#### The problem
Where a line in the listing contains the string "https", copy that line out.

#### Exercise material
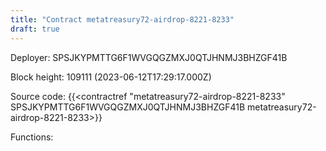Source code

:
 ```yaml
---
title: "Contract metatreasury72-airdrop-8221-8233"
draft: true
---
```

Deployer: SPSJKYPMTTG6F1WVGQGZMXJ0QTJHNMJ3BHZGF41B


 



Block height: 109111 (2023-06-12T17:29:17.000Z)

Source code: {{<contractref "metatreasury72-airdrop-8221-8233" SPSJKYPMTTG6F1WVGQGZMXJ0QTJHNMJ3BHZGF41B metatreasury72-airdrop-8221-8233>}}

Functions:


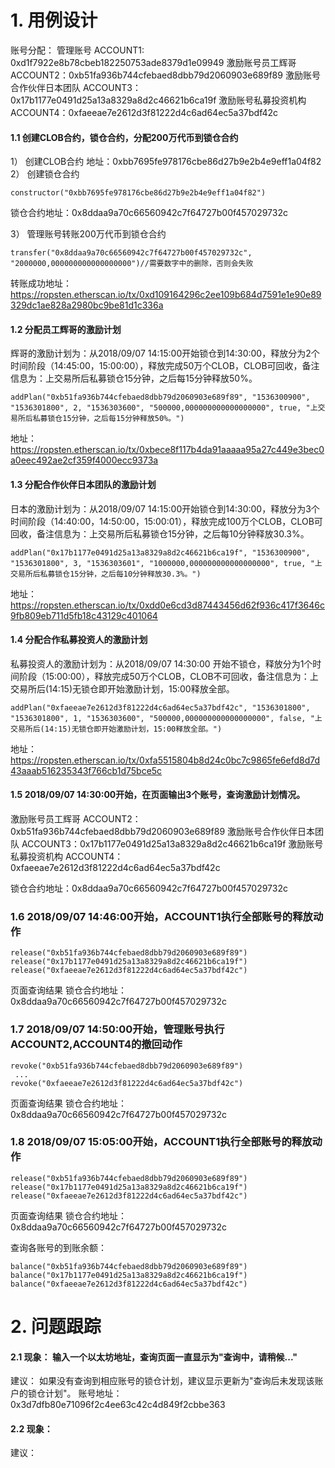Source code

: # 1. 用例设计
账号分配：
管理账号 ACCOUNT1: 0xd1f7922e8b78cbeb182250753ade8379d1e09949
激励账号员工辉哥 ACCOUNT2：0xb51fa936b744cfebaed8dbb79d2060903e689f89
激励账号合作伙伴日本团队 ACCOUNT3：0x17b1177e0491d25a13a8329a8d2c46621b6ca19f
激励账号私募投资机构 ACCOUNT4：0xfaeeae7e2612d3f81222d4c6ad64ec5a37bdf42c

#### 1.1 创建CLOB合约，锁仓合约，分配200万代币到锁仓合约
1） 创建CLOB合约
地址：0xbb7695fe978176cbe86d27b9e2b4e9eff1a04f82
2） 创建锁仓合约
```
constructor("0xbb7695fe978176cbe86d27b9e2b4e9eff1a04f82")
```
锁仓合约地址：0x8ddaa9a70c66560942c7f64727b00f457029732c

3） 管理账号转账200万代币到锁仓合约
```
transfer("0x8ddaa9a70c66560942c7f64727b00f457029732c", "2000000,000000000000000000")//需要数字中的删除，否则会失败

```
转账成功地址：
https://ropsten.etherscan.io/tx/0xd109164296c2ee109b684d7591e1e90e89329dc1ae828a2980bc9be81d1c336a

#### 1.2  分配员工辉哥的激励计划
 辉哥的激励计划为：从2018/09/07 14:15:00开始锁仓到14:30:00，释放分为2个时间阶段（14:45:00，15:00:00），释放完成50万个CLOB，CLOB可回收，备注信息为：上交易所后私募锁仓15分钟，之后每15分钟释放50%。
 
 ```
 addPlan("0xb51fa936b744cfebaed8dbb79d2060903e689f89", "1536300900", "1536301800", 2, "1536303600", "500000,000000000000000000", true, "上交易所后私募锁仓15分钟，之后每15分钟释放50%。")
 ```
地址：https://ropsten.etherscan.io/tx/0xbece8f117b4da91aaaaa95a27c449e3bec0a0eec492ae2cf359f4000ecc9373a


#### 1.3  分配合作伙伴日本团队的激励计划
日本的激励计划为：从2018/09/07 14:15:00开始锁仓到14:30:00，释放分为3个时间阶段（14:40:00，14:50:00，15:00:01），释放完成100万个CLOB，CLOB可回收，备注信息为：上交易所后私募锁仓15分钟，之后每10分钟释放30.3%。
 ```
 addPlan("0x17b1177e0491d25a13a8329a8d2c46621b6ca19f", "1536300900", "1536301800", 3, "1536303601", "1000000,000000000000000000", true, "上交易所后私募锁仓15分钟，之后每10分钟释放30.3%。")
 ```
 地址：https://ropsten.etherscan.io/tx/0xdd0e6cd3d87443456d62f936c417f3646c9fb809eb711d5fb18c43129c401064

#### 1.4  分配合作私募投资人的激励计划
私募投资人的激励计划为：从2018/09/07 14:30:00 开始不锁仓，释放分为1个时间阶段（15:00:00），释放完成50万个CLOB，CLOB不可回收，备注信息为：上交易所后(14:15)无锁仓即开始激励计划，15:00释放全部。
 ```
 addPlan("0xfaeeae7e2612d3f81222d4c6ad64ec5a37bdf42c", "1536301800", "1536301800", 1, "1536303600", "500000,000000000000000000", false, "上交易所后(14:15)无锁仓即开始激励计划，15:00释放全部。")
 ```
 地址：https://ropsten.etherscan.io/tx/0xfa5515804b8d24c0bc7c9865fe6efd8d7d43aaab516235343f766cb1d75bce5c
 
 #### 1.5 2018/09/07 14:30:00开始，在页面输出3个账号，查询激励计划情况。
 激励账号员工辉哥 ACCOUNT2：0xb51fa936b744cfebaed8dbb79d2060903e689f89
激励账号合作伙伴日本团队 ACCOUNT3：0x17b1177e0491d25a13a8329a8d2c46621b6ca19f
激励账号私募投资机构 ACCOUNT4：0xfaeeae7e2612d3f81222d4c6ad64ec5a37bdf42c

 锁仓合约地址：0x8ddaa9a70c66560942c7f64727b00f457029732c

 ###  1.6 2018/09/07 14:46:00开始，ACCOUNT1执行全部账号的释放动作
 ```
 release("0xb51fa936b744cfebaed8dbb79d2060903e689f89")
 release("0x17b1177e0491d25a13a8329a8d2c46621b6ca19f")
 release("0xfaeeae7e2612d3f81222d4c6ad64ec5a37bdf42c")
 ```
 页面查询结果
 锁仓合约地址：0x8ddaa9a70c66560942c7f64727b00f457029732c
 
 
  ###  1.7 2018/09/07 14:50:00开始，管理账号执行ACCOUNT2,ACCOUNT4的撤回动作
  ```
  revoke("0xb51fa936b744cfebaed8dbb79d2060903e689f89")
   ...
  revoke("0xfaeeae7e2612d3f81222d4c6ad64ec5a37bdf42c")
  ```
  页面查询结果
  锁仓合约地址：0x8ddaa9a70c66560942c7f64727b00f457029732c
  
 
  ###  1.8 2018/09/07 15:05:00开始，ACCOUNT1执行全部账号的释放动作
   ```
 release("0xb51fa936b744cfebaed8dbb79d2060903e689f89")
 release("0x17b1177e0491d25a13a8329a8d2c46621b6ca19f")
 release("0xfaeeae7e2612d3f81222d4c6ad64ec5a37bdf42c")
 ```
页面查询结果
锁仓合约地址：0x8ddaa9a70c66560942c7f64727b00f457029732c

查询各账号的到账余额：
   ```
 balance("0xb51fa936b744cfebaed8dbb79d2060903e689f89")
 balance("0x17b1177e0491d25a13a8329a8d2c46621b6ca19f")
 balance("0xfaeeae7e2612d3f81222d4c6ad64ec5a37bdf42c")
 ```
 

# 2. 问题跟踪

#### 2.1 现象： 输入一个以太坊地址，查询页面一直显示为"查询中，请稍候..."
建议： 如果没有查询到相应账号的锁仓计划，建议显示更新为"查询后未发现该账户的锁仓计划"。
账号地址：0x3d7dfb80e71096f2c4ee63c42c4d849f2cbbe363


#### 2.2 现象：
建议：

#### Response to this exercise
https://ropsten.etherscan.io/tx/0xd109164296c2ee109b684d7591e1e90e89329dc1ae828a2980bc9be81d1c336a
地址：https://ropsten.etherscan.io/tx/0xbece8f117b4da91aaaaa95a27c449e3bec0a0eec492ae2cf359f4000ecc9373a
 地址：https://ropsten.etherscan.io/tx/0xdd0e6cd3d87443456d62f936c417f3646c9fb809eb711d5fb18c43129c401064
 地址：https://ropsten.etherscan.io/tx/0xfa5515804b8d24c0bc7c9865fe6efd8d7d43aaab516235343f766cb1d75bce5c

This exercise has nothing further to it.